My second thought was that I hoped that I’m wrong about the whole there’s no afterlife thing, because wouldn’t it be wonderful if Ginsburg were reunited with her longtime friend Scalia and they could be drinking wine and riding elephants in the hereafter?

I was hoping that we’d have a nice weekend remembering and honoring Ginsburg and we could defer the political-implications discussion to Monday. I would have loved to see us highlight to what extent Ginsburg was a very important role model to mothers and daughters, and how she kindled young people’s interest in the Court and Constitution.

Like many broken things in our modern American landscape, leave it up to Mitch McConnell[2] to screw that up. His office released a statement shortly after the news of RGB’s passing broke:

The Senate and the nation mourn the sudden passing of Justice Ruth Bader Ginsburg and the conclusion of her extraordinary American life.
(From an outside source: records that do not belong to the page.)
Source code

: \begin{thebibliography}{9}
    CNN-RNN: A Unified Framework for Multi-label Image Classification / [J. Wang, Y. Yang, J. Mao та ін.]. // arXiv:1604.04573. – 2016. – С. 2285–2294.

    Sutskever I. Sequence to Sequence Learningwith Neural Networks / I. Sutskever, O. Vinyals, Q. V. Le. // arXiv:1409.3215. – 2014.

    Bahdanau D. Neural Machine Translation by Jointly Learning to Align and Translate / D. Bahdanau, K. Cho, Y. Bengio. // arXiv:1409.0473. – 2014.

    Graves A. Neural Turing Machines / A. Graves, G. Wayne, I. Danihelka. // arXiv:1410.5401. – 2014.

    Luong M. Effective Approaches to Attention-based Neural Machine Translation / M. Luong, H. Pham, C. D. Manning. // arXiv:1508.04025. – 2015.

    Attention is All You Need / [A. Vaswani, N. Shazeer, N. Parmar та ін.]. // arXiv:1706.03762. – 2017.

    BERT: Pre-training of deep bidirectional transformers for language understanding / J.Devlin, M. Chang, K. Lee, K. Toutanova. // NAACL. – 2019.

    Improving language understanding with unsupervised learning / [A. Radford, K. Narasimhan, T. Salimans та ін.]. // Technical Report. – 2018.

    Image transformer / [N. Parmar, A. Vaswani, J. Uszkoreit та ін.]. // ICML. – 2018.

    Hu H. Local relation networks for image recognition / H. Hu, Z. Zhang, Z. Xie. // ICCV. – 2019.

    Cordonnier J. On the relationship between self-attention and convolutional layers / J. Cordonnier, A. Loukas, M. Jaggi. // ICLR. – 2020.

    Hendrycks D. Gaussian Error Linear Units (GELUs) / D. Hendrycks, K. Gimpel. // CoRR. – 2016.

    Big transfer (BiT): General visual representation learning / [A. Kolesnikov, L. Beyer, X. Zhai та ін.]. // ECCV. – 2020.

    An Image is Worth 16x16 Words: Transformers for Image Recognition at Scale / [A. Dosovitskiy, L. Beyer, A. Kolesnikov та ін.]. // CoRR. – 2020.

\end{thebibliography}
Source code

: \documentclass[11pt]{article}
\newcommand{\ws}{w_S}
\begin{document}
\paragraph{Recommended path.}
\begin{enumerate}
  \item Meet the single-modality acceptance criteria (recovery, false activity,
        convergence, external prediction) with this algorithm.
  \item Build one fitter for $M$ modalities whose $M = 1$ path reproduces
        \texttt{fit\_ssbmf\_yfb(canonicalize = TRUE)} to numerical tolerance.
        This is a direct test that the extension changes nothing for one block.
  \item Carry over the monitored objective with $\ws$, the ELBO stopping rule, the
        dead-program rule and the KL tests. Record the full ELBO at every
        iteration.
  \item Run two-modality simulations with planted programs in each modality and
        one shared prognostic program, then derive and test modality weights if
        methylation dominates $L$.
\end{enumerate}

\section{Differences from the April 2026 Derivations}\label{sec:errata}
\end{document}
Justice Ginsburg overcame one personal challenge and professional barrier after another. She climbed from a modest Brooklyn upbringing to a seat on our nation’s highest court and into the pages of American history. Justice Ginsburg was thoroughly dedicated to the legal profession and to her 27 years of service on the Supreme Court. Her intelligence and determination earned her respect and admiration throughout the legal world, and indeed throughout the entire nation, which now grieves alongside her family, friends, and colleagues.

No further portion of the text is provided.